Activation of MAPK homologues by elicitors in tobacco cells.

Elicitors of plant defence reactions (such as cryptogein, an elicitin produced by Phytophthora cryptogea, or oligogalacturonides (OGs)), induced in tobacco cell suspensions (Nicotiana tabacum var Xanthi) a rapid and transient activation of two protein kinases (PKs) with apparent molecular masses of 50 and 46 kDa, respectively. These PKs activated and phosphorylated at tyrosine residues, phosphorylated myelin basic protein (MBP) at serine/threonine residues. Both are recognized by anti-MAPK antibodies. The two MBP kinases possessed the same kinetics of activation, and their activation depended, to the same extent, on different exogenously applied compounds (staurosporine, lanthanum, EGTA).
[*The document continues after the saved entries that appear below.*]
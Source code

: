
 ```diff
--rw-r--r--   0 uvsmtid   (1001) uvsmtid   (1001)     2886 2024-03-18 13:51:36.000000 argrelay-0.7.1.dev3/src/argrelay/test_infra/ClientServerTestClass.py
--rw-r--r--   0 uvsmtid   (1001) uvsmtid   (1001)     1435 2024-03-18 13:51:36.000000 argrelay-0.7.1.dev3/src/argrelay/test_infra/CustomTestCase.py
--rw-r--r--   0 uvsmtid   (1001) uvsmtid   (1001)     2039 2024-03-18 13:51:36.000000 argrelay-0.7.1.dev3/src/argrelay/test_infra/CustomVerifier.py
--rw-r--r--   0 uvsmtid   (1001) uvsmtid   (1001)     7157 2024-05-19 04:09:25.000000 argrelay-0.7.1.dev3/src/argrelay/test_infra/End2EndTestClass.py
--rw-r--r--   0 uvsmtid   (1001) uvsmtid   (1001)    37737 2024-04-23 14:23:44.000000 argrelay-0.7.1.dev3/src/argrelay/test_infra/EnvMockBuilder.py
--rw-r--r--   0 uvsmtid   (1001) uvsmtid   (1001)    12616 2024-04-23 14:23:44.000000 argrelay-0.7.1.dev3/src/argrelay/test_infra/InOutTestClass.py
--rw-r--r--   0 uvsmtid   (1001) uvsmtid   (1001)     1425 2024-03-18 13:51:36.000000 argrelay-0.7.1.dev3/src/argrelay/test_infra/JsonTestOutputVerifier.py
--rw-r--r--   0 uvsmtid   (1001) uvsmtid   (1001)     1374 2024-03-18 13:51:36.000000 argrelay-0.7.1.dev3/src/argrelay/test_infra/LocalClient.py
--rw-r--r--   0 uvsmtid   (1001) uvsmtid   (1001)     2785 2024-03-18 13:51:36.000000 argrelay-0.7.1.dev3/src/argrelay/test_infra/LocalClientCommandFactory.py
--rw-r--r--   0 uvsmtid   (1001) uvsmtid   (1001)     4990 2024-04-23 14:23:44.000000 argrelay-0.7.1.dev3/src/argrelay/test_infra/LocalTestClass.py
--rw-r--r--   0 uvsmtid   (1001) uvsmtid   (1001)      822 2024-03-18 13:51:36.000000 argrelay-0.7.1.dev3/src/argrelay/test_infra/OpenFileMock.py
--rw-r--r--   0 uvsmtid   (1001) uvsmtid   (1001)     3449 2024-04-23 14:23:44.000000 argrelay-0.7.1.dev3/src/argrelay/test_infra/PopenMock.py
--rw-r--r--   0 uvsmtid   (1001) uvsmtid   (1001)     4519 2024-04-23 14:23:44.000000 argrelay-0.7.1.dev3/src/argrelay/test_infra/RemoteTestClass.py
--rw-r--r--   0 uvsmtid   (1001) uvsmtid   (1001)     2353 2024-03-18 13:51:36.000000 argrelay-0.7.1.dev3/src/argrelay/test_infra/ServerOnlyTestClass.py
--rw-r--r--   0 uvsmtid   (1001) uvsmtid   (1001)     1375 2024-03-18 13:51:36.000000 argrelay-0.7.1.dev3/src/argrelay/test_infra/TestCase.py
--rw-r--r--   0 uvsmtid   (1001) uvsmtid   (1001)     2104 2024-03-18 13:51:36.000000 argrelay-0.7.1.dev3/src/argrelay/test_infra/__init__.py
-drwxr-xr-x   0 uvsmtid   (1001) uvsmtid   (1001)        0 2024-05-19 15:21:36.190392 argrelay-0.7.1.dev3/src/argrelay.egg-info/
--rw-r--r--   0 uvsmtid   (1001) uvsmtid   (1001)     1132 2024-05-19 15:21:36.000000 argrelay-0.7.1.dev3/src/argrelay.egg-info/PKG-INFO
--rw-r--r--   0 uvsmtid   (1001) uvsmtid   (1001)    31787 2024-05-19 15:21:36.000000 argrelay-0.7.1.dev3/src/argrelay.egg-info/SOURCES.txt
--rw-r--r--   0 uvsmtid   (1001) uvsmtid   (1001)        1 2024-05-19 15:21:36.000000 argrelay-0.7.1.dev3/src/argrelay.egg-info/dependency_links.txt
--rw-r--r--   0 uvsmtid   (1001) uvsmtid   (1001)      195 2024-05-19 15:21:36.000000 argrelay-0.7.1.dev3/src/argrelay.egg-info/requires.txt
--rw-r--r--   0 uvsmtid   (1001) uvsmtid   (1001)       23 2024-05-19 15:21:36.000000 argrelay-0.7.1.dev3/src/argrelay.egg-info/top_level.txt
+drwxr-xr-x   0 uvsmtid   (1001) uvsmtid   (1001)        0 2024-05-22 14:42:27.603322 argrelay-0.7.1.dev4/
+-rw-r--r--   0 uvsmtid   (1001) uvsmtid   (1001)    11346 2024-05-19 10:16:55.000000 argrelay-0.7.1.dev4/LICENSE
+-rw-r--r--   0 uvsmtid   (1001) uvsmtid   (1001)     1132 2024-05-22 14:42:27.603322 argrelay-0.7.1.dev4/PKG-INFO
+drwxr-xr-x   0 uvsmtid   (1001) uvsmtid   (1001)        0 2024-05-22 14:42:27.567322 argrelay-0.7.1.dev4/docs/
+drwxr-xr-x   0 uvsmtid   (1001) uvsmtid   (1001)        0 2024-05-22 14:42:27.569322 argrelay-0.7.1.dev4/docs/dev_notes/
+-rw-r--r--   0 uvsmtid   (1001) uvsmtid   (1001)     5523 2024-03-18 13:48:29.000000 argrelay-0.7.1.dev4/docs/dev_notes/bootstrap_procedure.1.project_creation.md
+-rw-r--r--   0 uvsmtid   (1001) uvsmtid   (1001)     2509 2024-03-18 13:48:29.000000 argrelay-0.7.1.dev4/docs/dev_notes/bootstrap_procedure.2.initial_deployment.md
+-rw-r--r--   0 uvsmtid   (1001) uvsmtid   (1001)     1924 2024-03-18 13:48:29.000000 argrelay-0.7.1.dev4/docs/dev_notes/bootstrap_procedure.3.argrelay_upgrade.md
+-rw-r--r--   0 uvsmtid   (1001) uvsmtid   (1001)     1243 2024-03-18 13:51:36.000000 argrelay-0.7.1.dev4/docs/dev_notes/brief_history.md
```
We demonstrate here that the activation of the MBP kinases is calcium dependent and sensitive to staurosporine, a protein kinase inhibitor which annihilates all known responses of tobacco cells to cryptogein. The activation of MBP kinases appeared to be independent of the production of active oxygen species (AOS) and insensitive to calyculin A, a protein phosphatase type 1 and 2A inhibitor. The activation of MAPKs is discussed in relation to the early responses induced by cryptogein.